Two-dimensional billiards are Turing complete, with machine halting equivalent to a trajectory entering a target open set.

A machine-rendered reading of the paper's core claim, the machinery that carries it, and where it could break.

The paper shows that billiard systems in two dimensions can perform arbitrary computation. A carefully shaped table turns the elastic bounces of a particle into the exact state transitions of any Turing machine on any input. Halting of the machine then matches the particle's bounded path entering one designated open region in phase space. This matters because billiards arise as limits of smooth Hamiltonian systems and as models for gases and celestial collisions, so the result implies that some questions about long-term behavior in these physical systems have no algorithmic answer.

Core claim

We show that two-dimensional billiard systems are Turing complete, in the sense that the halting of any Turing machine with a given input is equivalent to a certain bounded trajectory in this system entering a specified open set.

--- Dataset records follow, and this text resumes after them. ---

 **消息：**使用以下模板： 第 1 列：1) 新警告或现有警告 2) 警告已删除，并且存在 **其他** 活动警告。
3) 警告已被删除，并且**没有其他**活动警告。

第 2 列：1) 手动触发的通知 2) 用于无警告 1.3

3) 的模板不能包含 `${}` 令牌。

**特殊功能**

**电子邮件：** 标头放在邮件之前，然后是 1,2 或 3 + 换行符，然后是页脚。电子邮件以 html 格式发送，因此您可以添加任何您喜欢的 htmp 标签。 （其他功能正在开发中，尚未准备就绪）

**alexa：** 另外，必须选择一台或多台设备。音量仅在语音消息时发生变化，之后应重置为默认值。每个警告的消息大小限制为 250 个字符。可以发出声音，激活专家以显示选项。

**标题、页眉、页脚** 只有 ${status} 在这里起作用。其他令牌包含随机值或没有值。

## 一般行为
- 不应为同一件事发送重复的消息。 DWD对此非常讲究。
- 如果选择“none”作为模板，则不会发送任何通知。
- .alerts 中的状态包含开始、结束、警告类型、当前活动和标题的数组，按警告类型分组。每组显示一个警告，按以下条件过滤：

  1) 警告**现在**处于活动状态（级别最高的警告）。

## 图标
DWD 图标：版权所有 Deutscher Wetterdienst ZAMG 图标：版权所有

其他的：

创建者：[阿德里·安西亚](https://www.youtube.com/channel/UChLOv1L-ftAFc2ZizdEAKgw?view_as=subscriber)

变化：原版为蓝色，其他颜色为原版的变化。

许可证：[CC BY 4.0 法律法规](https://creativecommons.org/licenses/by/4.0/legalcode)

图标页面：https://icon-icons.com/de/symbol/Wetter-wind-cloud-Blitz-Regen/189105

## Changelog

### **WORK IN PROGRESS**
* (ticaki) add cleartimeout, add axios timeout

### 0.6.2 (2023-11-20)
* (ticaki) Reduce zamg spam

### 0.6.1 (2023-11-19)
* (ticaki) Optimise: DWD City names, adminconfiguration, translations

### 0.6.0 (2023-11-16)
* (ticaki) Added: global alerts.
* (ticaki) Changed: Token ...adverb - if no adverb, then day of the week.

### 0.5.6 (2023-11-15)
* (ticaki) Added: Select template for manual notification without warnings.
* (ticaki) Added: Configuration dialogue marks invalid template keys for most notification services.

Billiards serve as idealized models of particle motion with elastic reflections and arise naturally as limits of smooth Hamiltonian systems under steep confining potentials. Our results establish the existence of undecidable trajectories in physically natural billiard-type models, including billiard-type models arising in hard-sphere gases and in collision-chain limits of celestial mechanics.

What carries the argument

A specially constructed billiard table domain whose phase-space dynamics encode arbitrary Turing-machine steps through elastic reflections, with entry into a target open set marking halting.

If this is right

  • Undecidable trajectories exist in any two-dimensional billiard that realizes the encoding.
  • Certain questions about long-term behavior in hard-sphere gas models are algorithmically unsolvable.
  • Collision chains in celestial-mechanics limits can embed undecidable problems.
  • Billiard-type models arising from steep confining potentials inherit undecidability.
  • No general algorithm exists to predict whether a given bounded trajectory in such a table enters the halting region.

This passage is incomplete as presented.